→ Given records
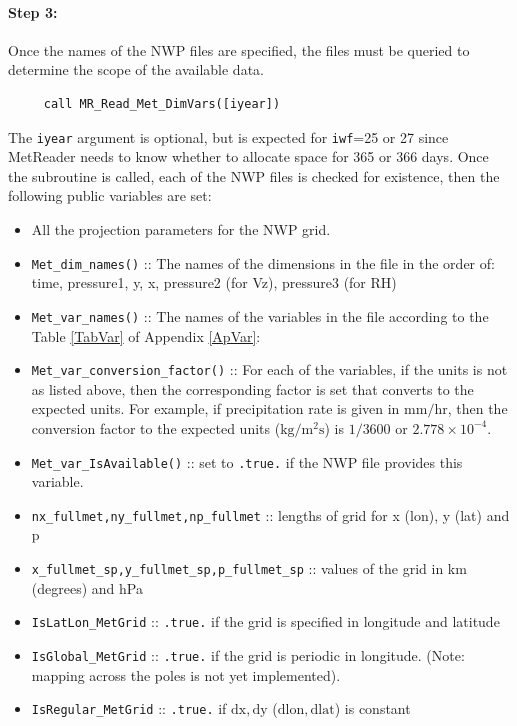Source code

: \documentclass[11pt]{article}   %
\begin{document}
\paragraph{Step 3:} Once the names of the NWP files are specified, the files must
be queried to determine the scope of the available data.
\begin{verbatim}
     call MR_Read_Met_DimVars([iyear])
\end{verbatim}
The \texttt{iyear} argument is optional, but is expected for \texttt{iwf}=25 or 27
since MetReader needs to know whether to allocate space for 365 or 366 days.
Once the subroutine is called, each of the NWP files is checked for existence, then
the following public variables are set:
\begin{itemize}
\item All the projection parameters for the NWP grid.
\item \texttt{Met\_dim\_names()} :: The names of the dimensions in the file in the order of: time,
pressure1, y, x, pressure2 (for Vz), pressure3 (for RH)
\item \texttt{Met\_var\_names()} :: The names of the variables in the file according to the
Table \ref{TabVar} of Appendix \ref{ApVar}:
\item \texttt{Met\_var\_conversion\_factor()} :: For each of the variables, if the units
is not as listed above, then the corresponding factor is set that converts to the
expected units.  For example, if precipitation rate is given in $\mathrm{mm/hr}$, then
the conversion factor to the expected units ($\mathrm{kg/m^2s}$) is $1/3600$ or
$2.778 \times 10^{-4}$.
\item \texttt{Met\_var\_IsAvailable()} :: set to \texttt{.true.} if the NWP file
provides this variable.
\item \texttt{nx\_fullmet,ny\_fullmet,np\_fullmet} :: lengths of grid for x (lon), y (lat) and p
\item \texttt{x\_fullmet\_sp,y\_fullmet\_sp,p\_fullmet\_sp} :: values of the grid in km (degrees) and hPa
\item \texttt{IsLatLon\_MetGrid} :: \texttt{.true.} if the grid is specified in longitude and latitude
\item \texttt{IsGlobal\_MetGrid} :: \texttt{.true.} if the grid is periodic in longitude.  (Note:
mapping across the poles is not yet implemented).
\item \texttt{IsRegular\_MetGrid} :: \texttt{.true.} if $\mathrm{dx,dy}$ ($\mathrm{dlon,dlat}$) is constant
\end{itemize}
\end{document}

→ Exercise prompt
Using the entries above, return exactly the lines from the line with "the files must" to the line with "(lat) and p", counting both of those lines.

→ Output of the exercise
\paragraph{Step 3:} Once the names of the NWP files are specified, the files must
be queried to determine the scope of the available data.
\begin{verbatim}
     call MR_Read_Met_DimVars([iyear])
\end{verbatim}
The \texttt{iyear} argument is optional, but is expected for \texttt{iwf}=25 or 27
since MetReader needs to know whether to allocate space for 365 or 366 days.
Once the subroutine is called, each of the NWP files is checked for existence, then
the following public variables are set:
\begin{itemize}
\item All the projection parameters for the NWP grid.
\item \texttt{Met\_dim\_names()} :: The names of the dimensions in the file in the order of: time,
pressure1, y, x, pressure2 (for Vz), pressure3 (for RH)
\item \texttt{Met\_var\_names()} :: The names of the variables in the file according to the
Table \ref{TabVar} of Appendix \ref{ApVar}:
\item \texttt{Met\_var\_conversion\_factor()} :: For each of the variables, if the units
is not as listed above, then the corresponding factor is set that converts to the
expected units.  For example, if precipitation rate is given in $\mathrm{mm/hr}$, then
the conversion factor to the expected units ($\mathrm{kg/m^2s}$) is $1/3600$ or
$2.778 \times 10^{-4}$.
\item \texttt{Met\_var\_IsAvailable()} :: set to \texttt{.true.} if the NWP file
provides this variable.
\item \texttt{nx\_fullmet,ny\_fullmet,np\_fullmet} :: lengths of grid for x (lon), y (lat) and p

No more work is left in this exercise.